What happens when you sell fake medicine?
Bishop Climate Wiseman of the Kingdom Church in Camberwell, London, claimed a bottle of oil and some red yarn would protect his followers from the virus. He sold his "plague protection kit" for £91.
Did anyone do a double-blind randomised clinical trial on this? No. Because that would be a waste of medical resources.
Just like no-one did a clinical trial on Violet leaf oil, or oregano oil, or raw onion.
But if anyone had done a double-blind randomised clinical trial on this, someone would have claimed "you also have to take Zinc", or "you also have to take Vitamin D".
There is now a statutory enquiry being held into the Kingdom Church.
Hopefully, someone will be prosecuted.
Poison in Iran
Alcohol is, of course, forbidden in Islam. But someone started a rumour that drinking high-proof alcohol would kill the virus. Absurd, I know, but other people have suggested injecting disinfectant.
So, lots of Iranians started buying and drinking high-proof alcohol. That in itself would have not done much damage, apart from awful hangovers, som alcoholism and no effect on Covid-19. But although it's easy and safe to ferment beer or wine, it is very dangerous to distil this to high-proof alcohol unless you know what you're doing. Because you can get methanol along with the ethanol, and methanol is poisonous.

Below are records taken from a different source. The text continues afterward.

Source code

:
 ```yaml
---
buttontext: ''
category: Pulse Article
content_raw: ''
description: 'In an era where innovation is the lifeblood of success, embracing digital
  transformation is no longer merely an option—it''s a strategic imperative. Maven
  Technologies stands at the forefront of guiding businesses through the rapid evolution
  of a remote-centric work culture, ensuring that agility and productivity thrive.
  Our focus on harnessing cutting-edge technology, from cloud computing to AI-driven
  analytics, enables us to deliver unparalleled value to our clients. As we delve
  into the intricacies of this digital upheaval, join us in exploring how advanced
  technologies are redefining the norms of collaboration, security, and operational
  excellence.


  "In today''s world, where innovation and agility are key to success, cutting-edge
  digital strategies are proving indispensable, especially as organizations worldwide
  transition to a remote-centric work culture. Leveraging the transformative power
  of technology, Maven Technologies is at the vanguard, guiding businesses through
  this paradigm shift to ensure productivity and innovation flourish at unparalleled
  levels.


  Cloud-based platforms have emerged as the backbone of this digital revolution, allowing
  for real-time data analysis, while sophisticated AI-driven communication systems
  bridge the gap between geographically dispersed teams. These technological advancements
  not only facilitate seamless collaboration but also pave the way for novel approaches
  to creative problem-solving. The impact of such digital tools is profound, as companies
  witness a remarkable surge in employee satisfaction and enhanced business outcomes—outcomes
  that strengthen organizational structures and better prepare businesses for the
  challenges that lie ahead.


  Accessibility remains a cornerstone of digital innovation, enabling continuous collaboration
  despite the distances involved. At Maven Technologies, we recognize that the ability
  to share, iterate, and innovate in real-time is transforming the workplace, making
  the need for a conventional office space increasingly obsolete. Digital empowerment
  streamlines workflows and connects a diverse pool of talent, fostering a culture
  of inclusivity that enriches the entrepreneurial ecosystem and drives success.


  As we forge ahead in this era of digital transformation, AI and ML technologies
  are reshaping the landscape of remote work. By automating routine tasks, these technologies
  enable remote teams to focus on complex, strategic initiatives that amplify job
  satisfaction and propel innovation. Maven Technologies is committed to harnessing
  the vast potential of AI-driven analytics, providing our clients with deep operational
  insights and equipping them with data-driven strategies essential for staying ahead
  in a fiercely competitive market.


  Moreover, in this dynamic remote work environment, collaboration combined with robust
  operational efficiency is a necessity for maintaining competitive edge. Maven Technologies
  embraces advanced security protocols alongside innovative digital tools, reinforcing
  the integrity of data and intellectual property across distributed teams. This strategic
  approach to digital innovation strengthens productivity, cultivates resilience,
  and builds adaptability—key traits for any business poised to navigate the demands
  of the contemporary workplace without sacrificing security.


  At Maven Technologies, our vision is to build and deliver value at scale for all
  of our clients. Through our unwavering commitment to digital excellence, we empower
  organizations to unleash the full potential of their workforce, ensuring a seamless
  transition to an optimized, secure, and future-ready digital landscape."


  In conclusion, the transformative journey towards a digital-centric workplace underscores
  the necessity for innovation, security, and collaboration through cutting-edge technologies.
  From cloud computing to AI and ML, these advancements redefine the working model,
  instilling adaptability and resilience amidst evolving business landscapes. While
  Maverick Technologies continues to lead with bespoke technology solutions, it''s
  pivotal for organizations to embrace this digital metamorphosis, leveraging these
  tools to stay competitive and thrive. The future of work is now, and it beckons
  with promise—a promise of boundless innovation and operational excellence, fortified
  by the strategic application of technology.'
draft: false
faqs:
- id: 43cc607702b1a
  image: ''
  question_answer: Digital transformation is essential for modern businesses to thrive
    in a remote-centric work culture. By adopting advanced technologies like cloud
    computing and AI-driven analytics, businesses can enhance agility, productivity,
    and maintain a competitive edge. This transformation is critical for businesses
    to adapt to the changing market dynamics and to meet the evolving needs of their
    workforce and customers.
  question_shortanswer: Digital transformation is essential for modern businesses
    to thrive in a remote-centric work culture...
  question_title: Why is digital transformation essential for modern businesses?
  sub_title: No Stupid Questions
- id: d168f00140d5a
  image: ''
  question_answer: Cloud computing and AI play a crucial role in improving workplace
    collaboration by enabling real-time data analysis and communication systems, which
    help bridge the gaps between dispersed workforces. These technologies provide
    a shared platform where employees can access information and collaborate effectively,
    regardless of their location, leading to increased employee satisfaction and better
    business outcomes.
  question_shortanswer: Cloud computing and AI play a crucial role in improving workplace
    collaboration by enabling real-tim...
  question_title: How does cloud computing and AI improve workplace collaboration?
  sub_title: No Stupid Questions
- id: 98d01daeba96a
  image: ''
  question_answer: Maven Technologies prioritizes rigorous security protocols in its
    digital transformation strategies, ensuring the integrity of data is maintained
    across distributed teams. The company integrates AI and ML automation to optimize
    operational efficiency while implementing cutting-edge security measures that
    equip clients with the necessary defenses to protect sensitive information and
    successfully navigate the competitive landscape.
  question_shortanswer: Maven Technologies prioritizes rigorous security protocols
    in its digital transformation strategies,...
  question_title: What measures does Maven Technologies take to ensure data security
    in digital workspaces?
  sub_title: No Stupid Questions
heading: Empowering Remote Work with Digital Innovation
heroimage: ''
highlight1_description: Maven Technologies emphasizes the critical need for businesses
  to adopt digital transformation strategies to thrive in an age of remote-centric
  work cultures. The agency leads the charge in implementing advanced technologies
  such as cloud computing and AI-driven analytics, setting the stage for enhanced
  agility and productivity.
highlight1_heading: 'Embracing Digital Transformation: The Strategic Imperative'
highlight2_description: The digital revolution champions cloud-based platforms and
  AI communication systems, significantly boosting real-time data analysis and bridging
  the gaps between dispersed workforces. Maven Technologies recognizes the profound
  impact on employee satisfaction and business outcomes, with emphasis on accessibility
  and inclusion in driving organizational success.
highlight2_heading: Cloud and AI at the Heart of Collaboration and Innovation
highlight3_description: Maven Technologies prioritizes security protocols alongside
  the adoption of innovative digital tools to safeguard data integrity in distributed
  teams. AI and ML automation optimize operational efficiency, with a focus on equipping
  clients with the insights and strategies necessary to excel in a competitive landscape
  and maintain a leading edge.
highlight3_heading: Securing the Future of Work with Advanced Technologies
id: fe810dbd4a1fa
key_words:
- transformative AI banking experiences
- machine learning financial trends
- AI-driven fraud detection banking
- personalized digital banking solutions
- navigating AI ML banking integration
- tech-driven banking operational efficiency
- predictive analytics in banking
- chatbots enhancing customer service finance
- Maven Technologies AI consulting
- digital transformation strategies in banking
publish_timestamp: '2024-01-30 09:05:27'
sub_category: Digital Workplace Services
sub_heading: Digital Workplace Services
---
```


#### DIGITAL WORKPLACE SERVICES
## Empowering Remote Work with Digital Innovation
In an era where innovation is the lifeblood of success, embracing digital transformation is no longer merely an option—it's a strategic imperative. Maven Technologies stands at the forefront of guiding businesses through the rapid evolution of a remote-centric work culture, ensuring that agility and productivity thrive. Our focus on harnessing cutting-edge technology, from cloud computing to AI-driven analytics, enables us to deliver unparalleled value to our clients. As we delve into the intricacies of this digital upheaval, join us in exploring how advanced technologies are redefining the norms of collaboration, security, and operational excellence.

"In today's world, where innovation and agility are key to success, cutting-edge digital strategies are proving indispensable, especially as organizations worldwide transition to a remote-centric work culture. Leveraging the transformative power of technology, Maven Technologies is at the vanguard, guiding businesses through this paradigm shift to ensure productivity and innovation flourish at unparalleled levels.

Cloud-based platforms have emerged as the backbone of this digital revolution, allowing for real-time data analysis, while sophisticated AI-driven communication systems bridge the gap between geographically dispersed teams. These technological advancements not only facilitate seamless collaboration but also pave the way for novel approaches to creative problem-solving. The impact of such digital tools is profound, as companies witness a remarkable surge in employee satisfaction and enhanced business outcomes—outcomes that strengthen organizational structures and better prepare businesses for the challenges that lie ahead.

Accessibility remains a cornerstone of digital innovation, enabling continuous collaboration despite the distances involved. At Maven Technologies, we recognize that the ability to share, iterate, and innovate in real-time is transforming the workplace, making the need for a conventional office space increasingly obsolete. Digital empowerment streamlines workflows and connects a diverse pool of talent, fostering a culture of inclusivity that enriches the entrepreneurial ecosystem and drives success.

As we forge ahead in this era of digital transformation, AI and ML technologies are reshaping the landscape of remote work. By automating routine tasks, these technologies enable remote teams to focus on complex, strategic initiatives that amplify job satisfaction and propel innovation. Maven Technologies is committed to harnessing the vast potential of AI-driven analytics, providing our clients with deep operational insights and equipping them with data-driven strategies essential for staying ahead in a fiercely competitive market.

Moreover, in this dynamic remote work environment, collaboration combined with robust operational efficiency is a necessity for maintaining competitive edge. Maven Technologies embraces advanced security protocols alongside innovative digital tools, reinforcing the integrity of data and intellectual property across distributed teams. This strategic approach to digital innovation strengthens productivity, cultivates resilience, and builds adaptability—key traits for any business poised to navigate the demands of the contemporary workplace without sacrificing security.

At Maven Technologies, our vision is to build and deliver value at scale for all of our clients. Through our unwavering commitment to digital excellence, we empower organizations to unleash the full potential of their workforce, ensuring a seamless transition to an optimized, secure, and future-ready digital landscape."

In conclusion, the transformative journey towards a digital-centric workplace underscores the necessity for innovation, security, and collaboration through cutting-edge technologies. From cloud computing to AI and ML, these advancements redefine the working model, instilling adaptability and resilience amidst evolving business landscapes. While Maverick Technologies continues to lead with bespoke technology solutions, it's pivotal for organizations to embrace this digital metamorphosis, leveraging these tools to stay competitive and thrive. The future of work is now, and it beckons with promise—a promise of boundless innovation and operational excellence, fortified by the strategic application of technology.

Between February 23 and May 2, in Iran, there were 5876 hospitalisations for methanol poisoning, and 800 deaths.
Bleach in America
Some people in America have somehow gotten the idea that drinking bleach will kill the virus. The problem is, it will also kill them. Yes, bleach kills the virus, and it's fine to use that on surfaces and toilets. But not to drink.
Texas hospitals report that they've had 46 cases of people drinking bleach. Apparently, they got the idea online.
Who to believe?
In these days for fake news, fake medicines and fake everything, who do you believe? Some people urge "do your own research", but very few people have the resources to do a randomised double-blind clinical trial, and many of those would not know how to conduct such a trial, or why.
Watching youtube videos is NOT doing research. Watching a youtube video, gets you the opinion of one person, who very likely isn't medically trained or qualified. So who to believe?
Can you believe the government? In some countries, no. Some governments have a bias, and try to hide the truth - this would be governments of badly governed countries. For example, the South African Minister for health suggested treating AIDS with beetroot. For example, a US president suggested injecting disinfectant.
So, your first task is to find a medical authority that you can have confidence in. For me in the UK, that would be the NHS. In other countries, if you totally don't trust your own government, find a government that you do trust and take the advice of their medical people.
But oil isn't going to cure Covid-19, nor will alcohol, and nor will bleach.